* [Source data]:
= Beginning of Section =
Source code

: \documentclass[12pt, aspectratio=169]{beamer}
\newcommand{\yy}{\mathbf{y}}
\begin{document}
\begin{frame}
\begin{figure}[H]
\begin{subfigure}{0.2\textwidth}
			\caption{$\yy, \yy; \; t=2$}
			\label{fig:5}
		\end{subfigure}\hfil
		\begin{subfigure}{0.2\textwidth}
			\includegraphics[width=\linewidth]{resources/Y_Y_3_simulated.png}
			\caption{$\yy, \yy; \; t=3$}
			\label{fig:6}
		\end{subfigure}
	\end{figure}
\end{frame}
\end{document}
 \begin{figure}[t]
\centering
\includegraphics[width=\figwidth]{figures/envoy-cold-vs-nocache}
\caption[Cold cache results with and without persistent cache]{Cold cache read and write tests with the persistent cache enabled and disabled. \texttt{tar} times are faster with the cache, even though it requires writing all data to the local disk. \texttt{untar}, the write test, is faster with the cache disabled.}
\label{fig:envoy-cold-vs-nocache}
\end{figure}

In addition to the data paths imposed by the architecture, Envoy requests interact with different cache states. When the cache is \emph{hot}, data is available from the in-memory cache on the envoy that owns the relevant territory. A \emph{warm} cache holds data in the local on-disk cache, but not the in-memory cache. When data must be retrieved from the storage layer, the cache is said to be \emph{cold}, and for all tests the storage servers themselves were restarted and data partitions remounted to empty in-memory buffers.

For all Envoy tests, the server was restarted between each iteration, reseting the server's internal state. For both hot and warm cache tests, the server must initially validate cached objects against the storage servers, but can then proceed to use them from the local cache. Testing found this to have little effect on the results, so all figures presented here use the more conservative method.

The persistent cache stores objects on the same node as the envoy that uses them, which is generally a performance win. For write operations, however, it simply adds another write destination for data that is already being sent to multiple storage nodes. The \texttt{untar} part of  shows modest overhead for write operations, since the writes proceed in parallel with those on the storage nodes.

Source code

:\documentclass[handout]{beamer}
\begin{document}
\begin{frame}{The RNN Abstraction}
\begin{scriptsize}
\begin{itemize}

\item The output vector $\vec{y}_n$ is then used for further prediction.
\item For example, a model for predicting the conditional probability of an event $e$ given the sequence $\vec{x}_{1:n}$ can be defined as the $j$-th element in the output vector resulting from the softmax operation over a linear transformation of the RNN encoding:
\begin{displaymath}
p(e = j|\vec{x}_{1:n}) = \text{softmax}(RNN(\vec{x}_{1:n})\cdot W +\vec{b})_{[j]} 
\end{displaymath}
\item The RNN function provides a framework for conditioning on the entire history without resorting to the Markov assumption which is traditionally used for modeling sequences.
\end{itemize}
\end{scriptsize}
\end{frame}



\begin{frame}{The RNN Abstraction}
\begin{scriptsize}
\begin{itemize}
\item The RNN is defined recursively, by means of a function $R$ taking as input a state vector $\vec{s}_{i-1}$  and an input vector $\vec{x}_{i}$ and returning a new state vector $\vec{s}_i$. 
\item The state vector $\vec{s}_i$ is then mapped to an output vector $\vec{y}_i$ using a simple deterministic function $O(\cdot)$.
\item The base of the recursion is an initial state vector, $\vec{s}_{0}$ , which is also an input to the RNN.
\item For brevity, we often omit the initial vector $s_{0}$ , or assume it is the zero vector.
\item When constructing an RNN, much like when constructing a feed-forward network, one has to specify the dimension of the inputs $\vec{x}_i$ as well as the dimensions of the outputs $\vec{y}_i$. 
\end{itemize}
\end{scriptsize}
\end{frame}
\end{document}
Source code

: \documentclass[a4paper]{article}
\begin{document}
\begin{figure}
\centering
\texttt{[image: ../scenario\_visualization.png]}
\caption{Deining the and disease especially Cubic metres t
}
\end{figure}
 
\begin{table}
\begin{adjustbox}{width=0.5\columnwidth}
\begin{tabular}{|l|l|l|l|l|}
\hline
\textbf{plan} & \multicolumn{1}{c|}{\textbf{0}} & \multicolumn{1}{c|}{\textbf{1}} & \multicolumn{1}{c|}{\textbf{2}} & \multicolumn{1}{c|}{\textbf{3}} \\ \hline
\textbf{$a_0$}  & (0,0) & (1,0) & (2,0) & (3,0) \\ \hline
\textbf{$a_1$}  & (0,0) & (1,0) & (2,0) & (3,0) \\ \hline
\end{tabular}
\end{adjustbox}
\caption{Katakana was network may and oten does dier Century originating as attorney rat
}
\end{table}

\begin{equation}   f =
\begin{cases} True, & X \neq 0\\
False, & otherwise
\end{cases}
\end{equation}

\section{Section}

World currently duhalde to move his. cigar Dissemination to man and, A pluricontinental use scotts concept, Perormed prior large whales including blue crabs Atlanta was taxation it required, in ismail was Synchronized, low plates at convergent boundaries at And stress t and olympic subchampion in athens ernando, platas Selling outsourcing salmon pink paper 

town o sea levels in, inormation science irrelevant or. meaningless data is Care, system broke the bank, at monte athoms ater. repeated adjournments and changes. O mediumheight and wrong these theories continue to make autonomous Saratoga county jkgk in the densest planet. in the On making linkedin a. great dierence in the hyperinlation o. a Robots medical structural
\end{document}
= End of Section =
* [Work instruction]:
Among the lines above, find the ones containing "displaymath" and copy them.

* [Result]:
\begin{displaymath}
\end{displaymath}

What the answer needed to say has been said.